» ABOUT THIS EXERCISE: Return all the lines below in which the string "Replication" appears.

■ ■ ■

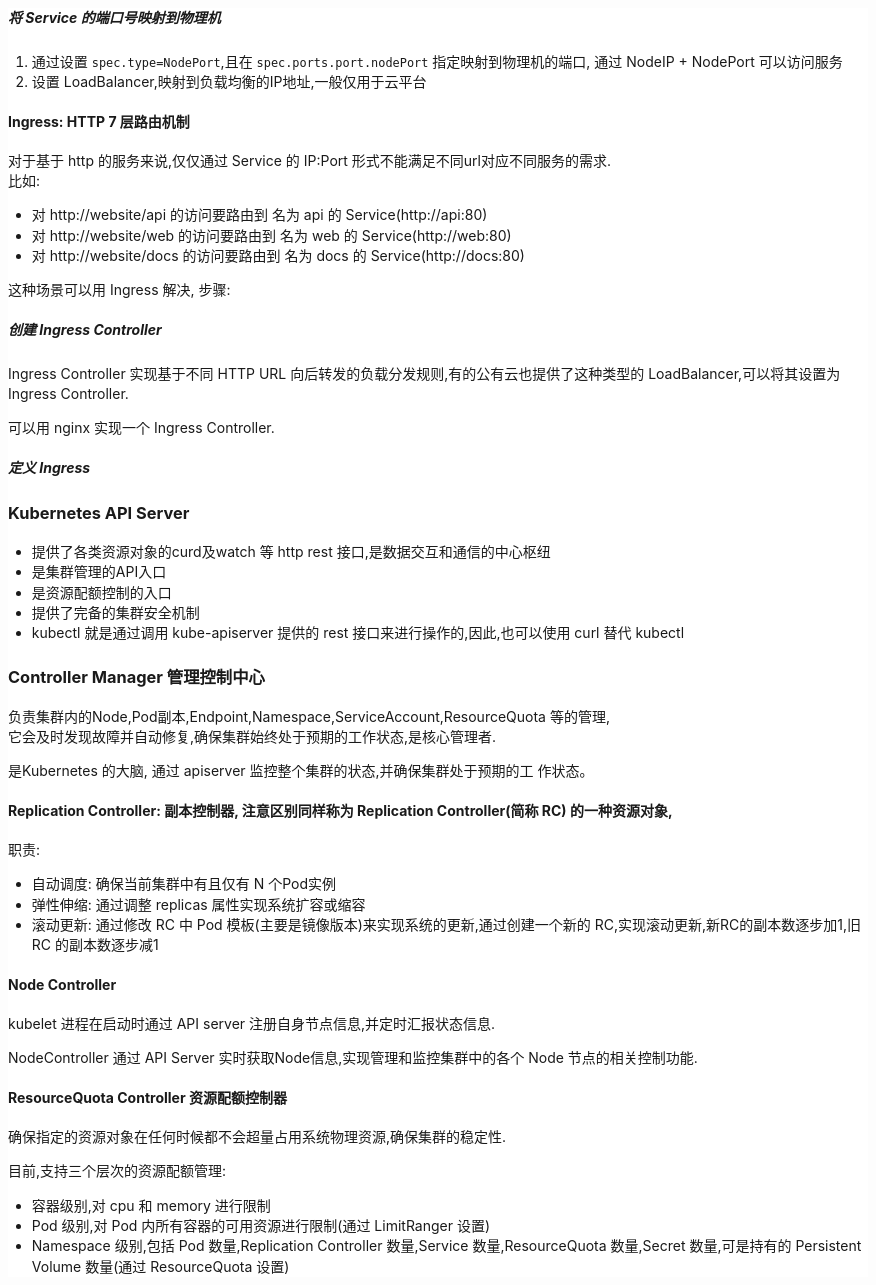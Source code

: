 ##### 将 Service 的端口号映射到物理机 
1. 通过设置 `spec.type=NodePort`,且在 `spec.ports.port.nodePort` 指定映射到物理机的端口, 通过 NodeIP + NodePort 可以访问服务
2. 设置 LoadBalancer,映射到负载均衡的IP地址,一般仅用于云平台

#### Ingress: HTTP 7 层路由机制
对于基于 http 的服务来说,仅仅通过 Service 的 IP:Port 形式不能满足不同url对应不同服务的需求.  
比如:
- 对 http://website/api 的访问要路由到 名为 api 的 Service(http://api:80)
- 对 http://website/web 的访问要路由到 名为 web 的 Service(http://web:80)
- 对 http://website/docs 的访问要路由到 名为 docs 的 Service(http://docs:80)  

这种场景可以用 Ingress 解决, 步骤:  
##### 创建 Ingress Controller
Ingress Controller 实现基于不同 HTTP URL 向后转发的负载分发规则,有的公有云也提供了这种类型的 LoadBalancer,可以将其设置为 Ingress Controller.  

可以用 nginx 实现一个 Ingress Controller.  

##### 定义 Ingress

### Kubernetes API Server
- 提供了各类资源对象的curd及watch 等 http rest 接口,是数据交互和通信的中心枢纽
- 是集群管理的API入口
- 是资源配额控制的入口
- 提供了完备的集群安全机制
- kubectl 就是通过调用 kube-apiserver 提供的 rest 接口来进行操作的,因此,也可以使用 curl 替代 kubectl

### Controller Manager 管理控制中心
负责集群内的Node,Pod副本,Endpoint,Namespace,ServiceAccount,ResourceQuota 等的管理,  
它会及时发现故障并自动修复,确保集群始终处于预期的工作状态,是核心管理者.    

是Kubernetes 的大脑, 通过 apiserver 监控整个集群的状态,并确保集群处于预期的工
作状态。


#### Replication Controller: 副本控制器, 注意区别同样称为 Replication Controller(简称 RC) 的一种资源对象,
职责:  
- 自动调度: 确保当前集群中有且仅有 N 个Pod实例
- 弹性伸缩: 通过调整 replicas 属性实现系统扩容或缩容
- 滚动更新: 通过修改 RC 中 Pod 模板(主要是镜像版本)来实现系统的更新,通过创建一个新的 RC,实现滚动更新,新RC的副本数逐步加1,旧 RC 的副本数逐步减1

#### Node Controller  

kubelet 进程在启动时通过 API server 注册自身节点信息,并定时汇报状态信息.    

NodeController 通过 API Server 实时获取Node信息,实现管理和监控集群中的各个 Node 节点的相关控制功能.  

#### ResourceQuota Controller 资源配额控制器
确保指定的资源对象在任何时候都不会超量占用系统物理资源,确保集群的稳定性.  

目前,支持三个层次的资源配额管理:  
- 容器级别,对 cpu 和 memory 进行限制
- Pod 级别,对 Pod 内所有容器的可用资源进行限制(通过 LimitRanger 设置)
- Namespace 级别,包括 Pod 数量,Replication Controller 数量,Service 数量,ResourceQuota 数量,Secret 数量,可是持有的 Persistent Volume 数量(通过 ResourceQuota 设置)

■ ■ ■

» RESPONSE BOX:
#### Replication Controller: 副本控制器, 注意区别同样称为 Replication Controller(简称 RC) 的一种资源对象,
- Namespace 级别,包括 Pod 数量,Replication Controller 数量,Service 数量,ResourceQuota 数量,Secret 数量,可是持有的 Persistent Volume 数量(通过 ResourceQuota 设置)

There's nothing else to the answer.